PROBLEM STATEMENT
Your task is to give the records again exactly. Leave each picture out.

Collected data
____

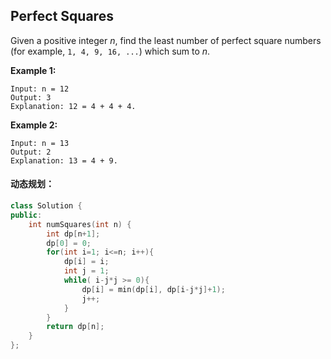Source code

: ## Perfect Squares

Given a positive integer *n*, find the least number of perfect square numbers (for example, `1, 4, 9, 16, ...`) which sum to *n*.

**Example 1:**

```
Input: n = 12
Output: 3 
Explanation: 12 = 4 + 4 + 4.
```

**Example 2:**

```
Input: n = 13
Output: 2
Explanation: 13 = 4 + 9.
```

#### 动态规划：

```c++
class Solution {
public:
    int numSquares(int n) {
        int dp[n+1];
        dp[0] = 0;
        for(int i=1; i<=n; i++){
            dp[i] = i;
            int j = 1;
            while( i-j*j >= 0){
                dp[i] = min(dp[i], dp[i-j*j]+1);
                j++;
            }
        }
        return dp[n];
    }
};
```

____

EXERCISE RESPONSE
Source code

: ## Perfect Squares

Given a positive integer *n*, find the least number of perfect square numbers (for example, `1, 4, 9, 16, ...`) which sum to *n*.

**Example 1:**

```
Input: n = 12
Output: 3 
Explanation: 12 = 4 + 4 + 4.
```

**Example 2:**

```
Input: n = 13
Output: 2
Explanation: 13 = 4 + 9.
```

#### 动态规划：

```c++
class Solution {
public:
    int numSquares(int n) {
        int dp[n+1];
        dp[0] = 0;
        for(int i=1; i<=n; i++){
            dp[i] = i;
            int j = 1;
            while( i-j*j >= 0){
                dp[i] = min(dp[i], dp[i-j*j]+1);
                j++;
            }
        }
        return dp[n];
    }
};
```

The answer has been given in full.